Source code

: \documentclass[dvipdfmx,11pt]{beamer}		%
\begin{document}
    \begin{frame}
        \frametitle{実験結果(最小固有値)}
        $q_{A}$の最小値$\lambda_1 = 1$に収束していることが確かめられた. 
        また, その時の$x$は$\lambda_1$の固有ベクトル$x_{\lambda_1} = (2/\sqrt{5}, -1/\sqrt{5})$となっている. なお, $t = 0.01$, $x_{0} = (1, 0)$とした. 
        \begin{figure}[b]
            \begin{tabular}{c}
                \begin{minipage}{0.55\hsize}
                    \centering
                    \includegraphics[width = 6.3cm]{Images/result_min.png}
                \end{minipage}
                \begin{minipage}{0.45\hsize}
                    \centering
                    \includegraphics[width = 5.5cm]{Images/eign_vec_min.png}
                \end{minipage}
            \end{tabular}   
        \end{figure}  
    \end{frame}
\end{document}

━━━━

:: What you need to do ::
Among the entries, find each line that includes the string "width" and copy it.

:: Answer space ::
                    \includegraphics[width = 6.3cm]{Images/result_min.png}
                    \includegraphics[width = 5.5cm]{Images/eign_vec_min.png}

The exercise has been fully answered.